[[ DATA RECORDS open ]]
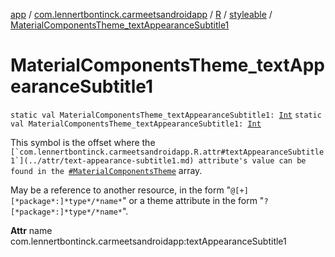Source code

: [app](../../../index.md) / [com.lennertbontinck.carmeetsandroidapp](../../index.md) / [R](../index.md) / [styleable](index.md) / [MaterialComponentsTheme_textAppearanceSubtitle1](./-material-components-theme_text-appearance-subtitle1.md)

# MaterialComponentsTheme_textAppearanceSubtitle1

`static val MaterialComponentsTheme_textAppearanceSubtitle1: `[`Int`](https://kotlinlang.org/api/latest/jvm/stdlib/kotlin/-int/index.html)
`static val MaterialComponentsTheme_textAppearanceSubtitle1: `[`Int`](https://kotlinlang.org/api/latest/jvm/stdlib/kotlin/-int/index.html)

This symbol is the offset where the ``[`com.lennertbontinck.carmeetsandroidapp.R.attr#textAppearanceSubtitle1`](../attr/text-appearance-subtitle1.md) attribute's value can be found in the ``[`#MaterialComponentsTheme`](-material-components-theme.md) array.

May be a reference to another resource, in the form "`@[+][*package*:]*type*/*name*`" or a theme attribute in the form "`?[*package*:]*type*/*name*`".

**Attr**
name com.lennertbontinck.carmeetsandroidapp:textAppearanceSubtitle1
[[ DATA RECORDS closed ]]
> TASK DESCRIPTION: Output all of the entries verbatim, leaving out any images.

> ANSWER BELOW:
Source code

: [app](../../../index.md) / [com.lennertbontinck.carmeetsandroidapp](../../index.md) / [R](../index.md) / [styleable](index.md) / [MaterialComponentsTheme_textAppearanceSubtitle1](./-material-components-theme_text-appearance-subtitle1.md)

# MaterialComponentsTheme_textAppearanceSubtitle1

`static val MaterialComponentsTheme_textAppearanceSubtitle1: `[`Int`](https://kotlinlang.org/api/latest/jvm/stdlib/kotlin/-int/index.html)
`static val MaterialComponentsTheme_textAppearanceSubtitle1: `[`Int`](https://kotlinlang.org/api/latest/jvm/stdlib/kotlin/-int/index.html)

This symbol is the offset where the ``[`com.lennertbontinck.carmeetsandroidapp.R.attr#textAppearanceSubtitle1`](../attr/text-appearance-subtitle1.md) attribute's value can be found in the ``[`#MaterialComponentsTheme`](-material-components-theme.md) array.

May be a reference to another resource, in the form "`@[+][*package*:]*type*/*name*`" or a theme attribute in the form "`?[*package*:]*type*/*name*`".

**Attr**
name com.lennertbontinck.carmeetsandroidapp:textAppearanceSubtitle1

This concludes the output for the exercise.